El caso de Claudia no es una excepción. En Matanzas, la debacle de los servicios necrológicos junta escasez, apagones y corrupción. El horno crematorio, inaugurado en 2015, necesita alcanzar temperaturas de entre 850 y 1.000 grados Celsius. Para eso depende del suministro de gas licuado de petróleo o gasóleo. Pero ni siquiera contar con combustible basta. Los sistemas de ventilación y el brazo mecánico que introduce los cuerpos en el horno también exigen un suministro eléctrico estable, algo cada vez más raro en la Isla. Y cuando faltan el combustible y la electricidad, el sistema revela su mecanismo más eficaz: el soborno.

Jorge lo comprobó tras la muerte de su suegra. La primera respuesta que recibió fue de una descarada franqueza: “Hay un solo carro para 16 fallecidos en la ciudad. Son 3.000 pesos para adelantarte en la lista”. El mensaje era obvio. No había capacidad para responder a la demanda normal, pero sí mecanismos para alterar el orden a cambio de efectivo.

Crematorio funerario de la ciudad de Matanzas. / 14ymedio

Aunque oficialmente le dijeron que el crematorio no estaba funcionando, aquella inactividad tenía una solución y también una tarifa. “Por 15.000 pesos se crema a la señora”, le dijeron. Jorge terminó pagando 18.000 pesos entre una cosa y otra para evitarle más sufrimiento a su esposa. Después de eso, el sistema, hasta entonces paralizado, empezó a moverse con una eficacia repentina. En pocos minutos llegó el carro y en menos de tres horas el cuerpo había sido cremado.

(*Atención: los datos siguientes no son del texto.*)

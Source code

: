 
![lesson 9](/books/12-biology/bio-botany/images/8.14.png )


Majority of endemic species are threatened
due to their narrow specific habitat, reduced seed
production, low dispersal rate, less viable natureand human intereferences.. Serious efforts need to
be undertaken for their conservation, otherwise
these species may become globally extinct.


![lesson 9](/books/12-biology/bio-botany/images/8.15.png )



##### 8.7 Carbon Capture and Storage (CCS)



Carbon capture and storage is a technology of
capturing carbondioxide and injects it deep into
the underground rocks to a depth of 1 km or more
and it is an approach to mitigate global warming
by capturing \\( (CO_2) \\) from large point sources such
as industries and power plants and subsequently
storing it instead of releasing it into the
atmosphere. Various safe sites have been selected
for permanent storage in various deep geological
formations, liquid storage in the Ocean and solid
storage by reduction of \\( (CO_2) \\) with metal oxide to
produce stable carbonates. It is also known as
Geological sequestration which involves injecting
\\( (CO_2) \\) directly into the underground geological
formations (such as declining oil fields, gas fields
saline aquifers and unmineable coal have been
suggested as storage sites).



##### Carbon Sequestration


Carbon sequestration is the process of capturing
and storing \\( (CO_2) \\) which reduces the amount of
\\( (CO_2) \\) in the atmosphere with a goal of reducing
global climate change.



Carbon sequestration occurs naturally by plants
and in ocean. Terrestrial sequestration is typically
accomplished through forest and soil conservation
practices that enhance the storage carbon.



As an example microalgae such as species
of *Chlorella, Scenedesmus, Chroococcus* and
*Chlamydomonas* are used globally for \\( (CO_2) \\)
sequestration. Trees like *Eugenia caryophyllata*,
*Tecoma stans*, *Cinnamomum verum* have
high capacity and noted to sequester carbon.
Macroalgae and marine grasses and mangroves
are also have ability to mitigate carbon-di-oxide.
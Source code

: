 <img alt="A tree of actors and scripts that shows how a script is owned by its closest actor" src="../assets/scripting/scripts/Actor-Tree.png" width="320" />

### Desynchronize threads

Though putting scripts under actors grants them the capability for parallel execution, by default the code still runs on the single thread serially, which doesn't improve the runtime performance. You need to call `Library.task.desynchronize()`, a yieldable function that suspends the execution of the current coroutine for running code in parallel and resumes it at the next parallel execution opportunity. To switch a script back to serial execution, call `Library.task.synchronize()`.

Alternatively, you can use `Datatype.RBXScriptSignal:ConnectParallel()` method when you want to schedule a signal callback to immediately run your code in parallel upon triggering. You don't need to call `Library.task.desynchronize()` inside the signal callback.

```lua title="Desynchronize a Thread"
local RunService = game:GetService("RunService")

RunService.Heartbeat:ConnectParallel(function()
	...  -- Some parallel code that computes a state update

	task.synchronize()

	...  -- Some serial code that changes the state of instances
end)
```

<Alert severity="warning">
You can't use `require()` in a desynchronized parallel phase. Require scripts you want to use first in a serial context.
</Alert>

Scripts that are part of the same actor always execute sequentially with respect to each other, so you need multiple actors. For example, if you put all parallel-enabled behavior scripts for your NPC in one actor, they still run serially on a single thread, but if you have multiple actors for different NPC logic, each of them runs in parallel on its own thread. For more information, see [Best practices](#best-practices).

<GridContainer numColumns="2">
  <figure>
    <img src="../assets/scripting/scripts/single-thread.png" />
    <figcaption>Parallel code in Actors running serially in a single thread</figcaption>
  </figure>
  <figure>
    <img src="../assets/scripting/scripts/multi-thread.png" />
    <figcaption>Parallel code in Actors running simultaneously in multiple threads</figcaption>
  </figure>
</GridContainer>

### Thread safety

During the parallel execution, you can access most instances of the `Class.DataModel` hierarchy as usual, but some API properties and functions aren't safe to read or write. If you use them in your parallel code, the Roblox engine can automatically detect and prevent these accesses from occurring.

Lo que vio allí terminó por desnudar hasta qué punto el dinero logra destrabar lo que la precariedad mantiene paralizado. “Hasta le sacaron la batería al carro fúnebre para hacer funcionar el brazo mecánico del horno”, cuenta. “El que tiene dinero, bienvenido; el que no, que invente”.

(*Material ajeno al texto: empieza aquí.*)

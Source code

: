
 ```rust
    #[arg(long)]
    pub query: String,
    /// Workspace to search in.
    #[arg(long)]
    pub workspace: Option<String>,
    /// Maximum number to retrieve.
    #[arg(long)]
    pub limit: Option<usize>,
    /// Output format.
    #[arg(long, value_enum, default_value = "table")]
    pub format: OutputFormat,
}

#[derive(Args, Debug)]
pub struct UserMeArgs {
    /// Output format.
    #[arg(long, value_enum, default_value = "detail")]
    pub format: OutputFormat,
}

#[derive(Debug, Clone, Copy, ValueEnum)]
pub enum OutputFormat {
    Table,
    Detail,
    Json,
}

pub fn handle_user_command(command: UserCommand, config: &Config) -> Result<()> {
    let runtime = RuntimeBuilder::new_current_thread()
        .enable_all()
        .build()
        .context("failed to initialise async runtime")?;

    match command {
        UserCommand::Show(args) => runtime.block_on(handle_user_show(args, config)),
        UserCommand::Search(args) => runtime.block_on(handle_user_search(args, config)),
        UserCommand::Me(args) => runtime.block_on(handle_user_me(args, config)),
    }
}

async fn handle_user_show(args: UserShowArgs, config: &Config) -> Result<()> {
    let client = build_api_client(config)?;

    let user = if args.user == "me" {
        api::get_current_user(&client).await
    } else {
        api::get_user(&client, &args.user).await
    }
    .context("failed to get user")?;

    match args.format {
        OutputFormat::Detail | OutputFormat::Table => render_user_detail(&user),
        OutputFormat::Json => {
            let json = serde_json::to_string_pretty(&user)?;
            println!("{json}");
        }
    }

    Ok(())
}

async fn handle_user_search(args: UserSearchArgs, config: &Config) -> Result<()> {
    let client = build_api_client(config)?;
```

En marzo de 2026, el periódico Girón presentó como un refuerzo para la provincia la incorporación de un solo carro fúnebre. La noticia, concebida como muestra de buena gestión, acabó exhibiendo la magnitud del desastre. En una provincia entera, con decenas de fallecimientos al día, el remedio oficial se resumía en un único vehículo nuevo.

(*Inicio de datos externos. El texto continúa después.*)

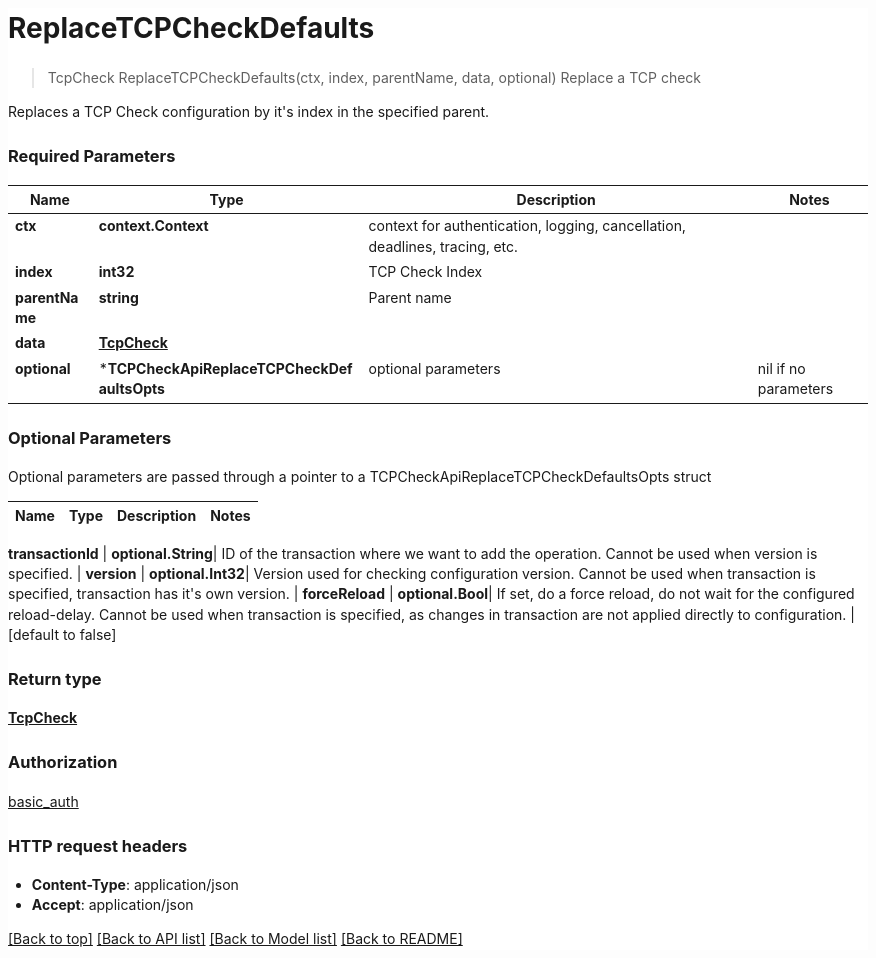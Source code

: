 # **ReplaceTCPCheckDefaults**
> TcpCheck ReplaceTCPCheckDefaults(ctx, index, parentName, data, optional)
Replace a TCP check

Replaces a TCP Check configuration by it's index in the specified parent.

### Required Parameters

Name | Type | Description  | Notes
------------- | ------------- | ------------- | -------------
 **ctx** | **context.Context** | context for authentication, logging, cancellation, deadlines, tracing, etc.
  **index** | **int32**| TCP Check Index | 
  **parentName** | **string**| Parent name | 
  **data** | [**TcpCheck**](TcpCheck.md)|  | 
 **optional** | ***TCPCheckApiReplaceTCPCheckDefaultsOpts** | optional parameters | nil if no parameters

### Optional Parameters
Optional parameters are passed through a pointer to a TCPCheckApiReplaceTCPCheckDefaultsOpts struct

Name | Type | Description  | Notes
------------- | ------------- | ------------- | -------------



 **transactionId** | **optional.String**| ID of the transaction where we want to add the operation. Cannot be used when version is specified. | 
 **version** | **optional.Int32**| Version used for checking configuration version. Cannot be used when transaction is specified, transaction has it&#39;s own version. | 
 **forceReload** | **optional.Bool**| If set, do a force reload, do not wait for the configured reload-delay. Cannot be used when transaction is specified, as changes in transaction are not applied directly to configuration. | [default to false]

### Return type

[**TcpCheck**](tcp_check.md)

### Authorization

[basic_auth](../README.md#basic_auth)

### HTTP request headers

 - **Content-Type**: application/json
 - **Accept**: application/json

[[Back to top]](#) [[Back to API list]](../README.md#documentation-for-api-endpoints) [[Back to Model list]](../README.md#documentation-for-models) [[Back to README]](../README.md)

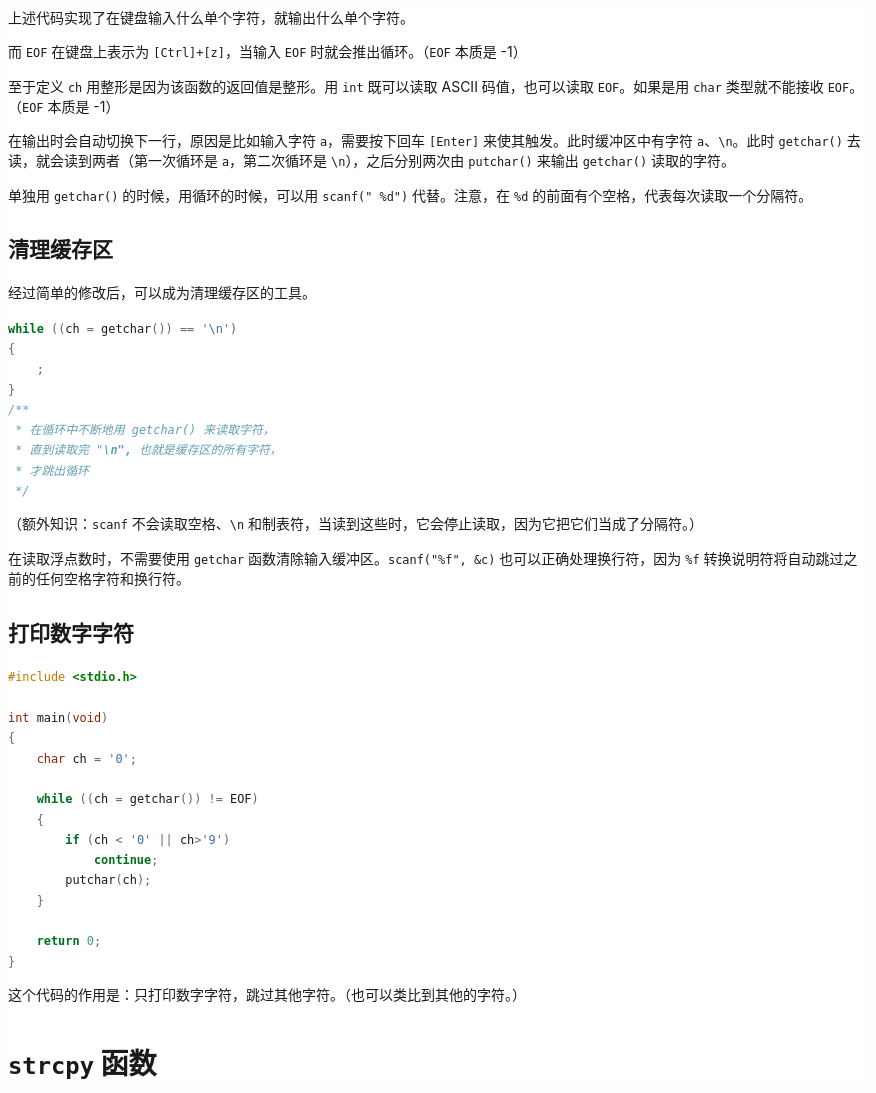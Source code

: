 上述代码实现了在键盘输入什么单个字符，就输出什么单个字符。

而 `EOF` 在键盘上表示为 `[Ctrl]+[z]`，当输入 `EOF` 时就会推出循环。（`EOF` 本质是 -1）

至于定义 `ch` 用整形是因为该函数的返回值是整形。用 `int` 既可以读取 ASCII 码值，也可以读取 `EOF`。如果是用 `char` 类型就不能接收 `EOF`。（`EOF` 本质是 -1）

在输出时会自动切换下一行，原因是比如输入字符 `a`，需要按下回车 `[Enter]` 来使其触发。此时缓冲区中有字符 `a`、`\n`。此时 `getchar()` 去读，就会读到两者（第一次循环是 `a`，第二次循环是 `\n`），之后分别两次由 `putchar()` 来输出 `getchar()` 读取的字符。

单独用 `getchar()` 的时候，用循环的时候，可以用 `scanf(" %d")` 代替。注意，在 `%d` 的前面有个空格，代表每次读取一个分隔符。

## 清理缓存区

经过简单的修改后，可以成为清理缓存区的工具。

```c
while ((ch = getchar()) == '\n')
{
	;
}
/**
 * 在循环中不断地用 getchar() 来读取字符，
 * 直到读取完 "\n", 也就是缓存区的所有字符，
 * 才跳出循环
 */
```

（额外知识：`scanf` 不会读取空格、`\n` 和制表符，当读到这些时，它会停止读取，因为它把它们当成了分隔符。）

在读取浮点数时，不需要使用 `getchar` 函数清除输入缓冲区。`scanf("%f", &c)` 也可以正确处理换行符，因为 `%f` 转换说明符将自动跳过之前的任何空格字符和换行符。

## 打印数字字符

```c
#include <stdio.h>

int main(void)
{
	char ch = '0';

	while ((ch = getchar()) != EOF)
	{
		if (ch < '0' || ch>'9')
			continue;
		putchar(ch);
	}

	return 0;
}
```

这个代码的作用是：只打印数字字符，跳过其他字符。（也可以类比到其他的字符。）

# `strcpy` 函数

A pie de calle, el escepticismo es total. Un trabajador del sector necrológico, consultado por 14ymedio sobre la llegada del nuevo vehículo, respondió con una mezcla de cansancio y sarcasmo: “¿Tú crees que un carro fúnebre, por muy moderno que sea, va a hacer la diferencia en una provincia de casi un millón de personas?”. El empleado, que pidió no ser identificado, explicó que la precariedad obliga a improvisarlo todo, desde las piezas de repuesto hasta el combustible. “Si no fuera por eso, ya estaríamos yendo a enterrar a la gente en coches de caballos”.

Lo que emerge de estos testimonios y de las propias admisiones oficiales no es una falla coyuntural, sino una crisis estructural. El deterioro material de los servicios necrológicos expone que el colapso del país también se mide por la manera en que trata a sus muertos.